Salient. An Organ of Student Opinion at Victoria College, Wellington, N.Z Vol. 3, No. 5.
Most of the legal restrictions are, it should be noted, negative forms of propaganda. For, while the purpose of propaganda is to create, maintain, and strengthen given creeds, that of the censorship is to prevent ideas likely to weaken public acceptance of those creeds from being circulated. As it exists today censorship is mainly a function of the State; organizations within the State (a Church, for instance, or a Morality Council) that wish to prohibit the spread of ideas hostile to them, can do so only if they can persuade the Government to take legal action. There was a time when the Church could impose an effective censorship, a time when it had the power to punish for heresy. But it long ago surrendered this power of coercion to the State, which now exercises final control over the various existing instruments for the spreading of ideas - film, play, books and pamphlets, radio, public meeting... This is true today of all States, the most liberal and democratic as well as the most autocratic.

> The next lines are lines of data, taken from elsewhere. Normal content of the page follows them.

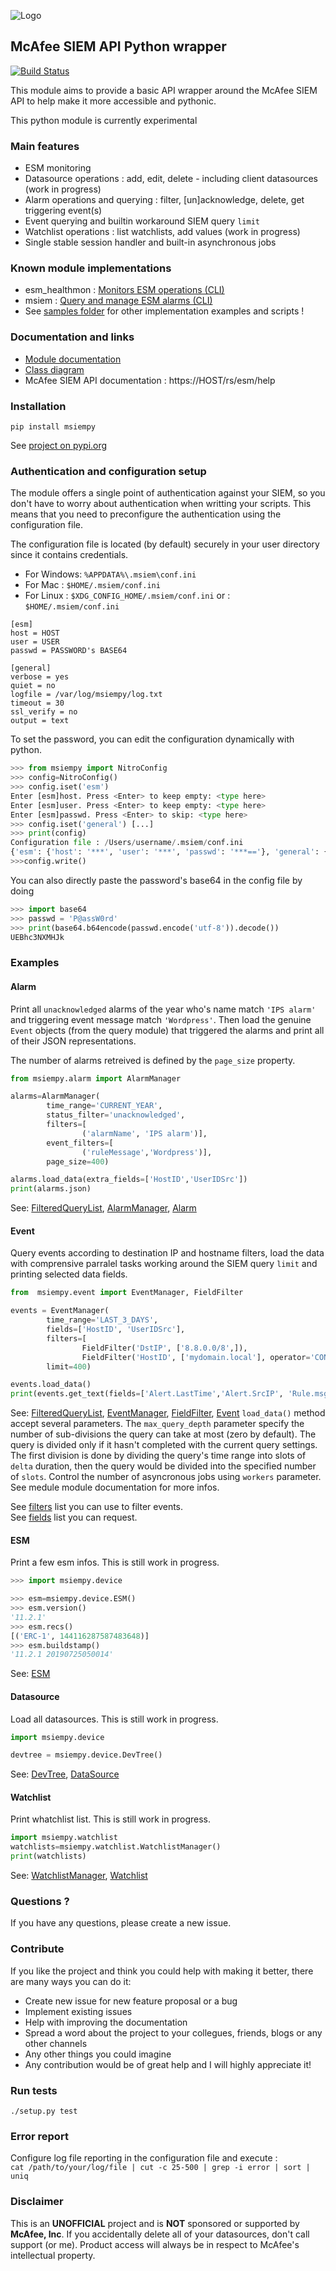 ![Logo](https://avatars0.githubusercontent.com/u/50667087?s=200&v=4 "Logo") 
## McAfee SIEM API Python wrapper
[![Build Status](https://travis-ci.org/mfesiem/msiempy.svg?branch=master)](https://travis-ci.org/mfesiem/msiempy)

This module aims to provide a basic API wrapper around the McAfee SIEM API to help make it more 
accessible and pythonic.

 This python module is currently experimental 

### Main features
- ESM monitoring
- Datasource operations : add, edit, delete - including client datasources (work in progress)
- Alarm operations and querying : filter, [un]acknowledge, delete, get triggering event(s)
- Event querying and builtin workaround SIEM query `limit`
- Watchlist operations : list watchlists, add values (work in progress)
- Single stable session handler and built-in asynchronous jobs

### Known module implementations
- esm_healthmon : [Monitors ESM operations (CLI)](https://github.com/andywalden/esm_healthmon)
- msiem : [Query and manage ESM alarms (CLI)](https://github.com/tristanlatr/msiem)
- See [samples folder](https://github.com/mfesiem/msiempy/tree/master/samples) for other implementation examples and scripts !

### Documentation and links
- [Module documentation](https://mfesiem.github.io/docs/msiempy/index.html)
- [Class diagram](https://mfesiem.github.io/docs/msiempy/classes.png)
- McAfee SIEM API documentation : https://HOST/rs/esm/help

### Installation 
```
pip install msiempy
```
See [project on pypi.org](https://pypi.org/project/msiempy/)

### Authentication and configuration setup
The module offers a single point of authentication against your SIEM, so you don't have to worry about authentication when writting your scripts. This means that you need to preconfigure the authentication using the configuration file.

The configuration file is located (by default) securely in your user directory since it contains credentials.
- For Windows:  `%APPDATA%\.msiem\conf.ini`
- For Mac :     `$HOME/.msiem/conf.ini`
- For Linux :   `$XDG_CONFIG_HOME/.msiem/conf.ini` or :   `$HOME/.msiem/conf.ini`
```
[esm]
host = HOST
user = USER
passwd = PASSWORD's BASE64

[general]
verbose = yes
quiet = no
logfile = /var/log/msiempy/log.txt
timeout = 30
ssl_verify = no
output = text
```

To set the password, you can edit the configuration dynamically with python. 
```python
>>> from msiempy import NitroConfig
>>> config=NitroConfig()
>>> config.iset('esm')
Enter [esm]host. Press <Enter> to keep empty: <type here>
Enter [esm]user. Press <Enter> to keep empty: <type here>
Enter [esm]passwd. Press <Enter> to skip: <type here>
>>> config.iset('general') [...]
>>> print(config)
Configuration file : /Users/username/.msiem/conf.ini
{'esm': {'host': '***', 'user': '***', 'passwd': '***=='}, 'general': {'verbose': 'no', 'quiet': 'no', 'logfile': '', 'timeout': '60', 'ssl_verify': 'no', 'output': 'text'}}
>>>config.write()
```

You can also directly paste the password's base64 in the config file by doing
```python
>>> import base64
>>> passwd = 'P@assW0rd'
>>> print(base64.b64encode(passwd.encode('utf-8')).decode())
UEBhc3NXMHJk
```
### Examples

#### Alarm
Print all `unacknowledged` alarms of the year who's name match `'IPS alarm'` and triggering event message match `'Wordpress'`. Then load the genuine `Event` objects (from the query module) that triggered the alarms and print all of their JSON representations.

The number of alarms retreived is defined by the `page_size` property.
```python
from msiempy.alarm import AlarmManager

alarms=AlarmManager(
        time_range='CURRENT_YEAR',
        status_filter='unacknowledged',
        filters=[
                ('alarmName', 'IPS alarm')],
        event_filters=[
                ('ruleMessage','Wordpress')],
        page_size=400)

alarms.load_data(extra_fields=['HostID','UserIDSrc'])
print(alarms.json)
```
See: [FilteredQueryList](https://mfesiem.github.io/docs/msiempy/index.html#msiempy.FilteredQueryList), [AlarmManager](https://mfesiem.github.io/docs/msiempy/alarm.html#msiempy.alarm.AlarmManager), [Alarm](https://mfesiem.github.io/docs/msiempy/alarm.html#msiempy.alarm.Alarm)

#### Event
Query events according to destination IP and hostname filters, load the data with comprensive parralel tasks working around the SIEM query `limit` and printing selected data fields. 
```python
from  msiempy.event import EventManager, FieldFilter

events = EventManager(
        time_range='LAST_3_DAYS',
        fields=['HostID', 'UserIDSrc'],
        filters=[
                FieldFilter('DstIP', ['8.8.0.0/8',]),
                FieldFilter('HostID', ['mydomain.local'], operator='CONTAINS') ],
        limit=400)

events.load_data()
print(events.get_text(fields=['Alert.LastTime','Alert.SrcIP', 'Rule.msg']))
```
See: [FilteredQueryList](https://mfesiem.github.io/docs/msiempy/index.html#msiempy.FilteredQueryList), [EventManager](https://mfesiem.github.io/docs/msiempy/event.html#msiempy.event.EventManager), [FieldFilter](https://mfesiem.github.io/docs/msiempy/event.html#msiempy.event.FieldFilter), [Event](https://mfesiem.github.io/docs/msiempy/event.html#msiempy.event.Event)
`load_data()` method accept several parameters. The `max_query_depth` parameter specify the number of sub-divisions the query can take at most (zero by default). The query is divided only if it hasn't completed with the current query settings. The first division is done by dividing the query's time range into slots of `delta` duration, then the query would be divided into the specified number of `slots`. Control the number of asyncronous jobs using `workers` parameter. See medule module documentation for more infos.  

See [filters](https://github.com/mfesiem/msiempy/blob/master/static/all_filters.json) list you can use to filter events.  
See [fields](https://github.com/mfesiem/msiempy/blob/master/static/all_fields.json) list you can request.

#### ESM
Print a few esm infos. This is still work in progress.
```python
>>> import msiempy.device

>>> esm=msiempy.device.ESM()
>>> esm.version()
'11.2.1'
>>> esm.recs()
[('ERC-1', 144116287587483648)]
>>> esm.buildstamp()
'11.2.1 20190725050014'
```
See: [ESM](https://mfesiem.github.io/docs/msiempy/device.html#msiempy.device.ESM)

#### Datasource
Load all datasources.  This is still work in progress.
```python
import msiempy.device

devtree = msiempy.device.DevTree()
```
See: [DevTree](https://mfesiem.github.io/docs/msiempy/device.html#msiempy.device.DevTree), [DataSource](https://mfesiem.github.io/docs/msiempy/device.html#msiempy.device.DataSource)

#### Watchlist
Print whatchlist list.  This is still work in progress.
```python
import msiempy.watchlist
watchlists=msiempy.watchlist.WatchlistManager()
print(watchlists)
```
See: [WatchlistManager](https://mfesiem.github.io/docs/msiempy/watchlist.html#msiempy.watchlist.WatchlistManager), [Watchlist](https://mfesiem.github.io/docs/msiempy/watchlist.html#msiempy.watchlist.Watchlist)

### Questions ?
If you have any questions, please create a new issue.

### Contribute
If you like the project and think you could help with making it better, there are many ways you can do it:
- Create new issue for new feature proposal or a bug
- Implement existing issues
- Help with improving the documentation
- Spread a word about the project to your collegues, friends, blogs or any other channels
- Any other things you could imagine
- Any contribution would be of great help and I will highly appreciate it! 

### Run tests
```
./setup.py test
```

### Error report
Configure log file reporting in the configuration file and execute :  
 ```cat /path/to/your/log/file | cut -c 25-500 | grep -i error | sort | uniq```

### Disclaimer
This is an **UNOFFICIAL** project and is **NOT** sponsored or supported by **McAfee, Inc**. If you accidentally delete all of your datasources, don't call support (or me). Product access will always be in respect to McAfee's intellectual property.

The means by which the censorship is effected are familiar to most people. In New Zealand we have a Film Censor appointed by the Government to examine all films entering the country, with power to reject all or part of any that he considers undesirable, and officials connected with all the radio stations to do the same with the scripts of talks or plays. With books and pamphlets, and plays, however, the procedure is either for the Customs to seize any material considered by the Minister of Customs to be seditious or indecent, or for the police to take action, usually after receiving information from groups or individuals, or in obedience to instructions from the Minister of Justice. Their action is then either confirmed or repudiated by the Courts.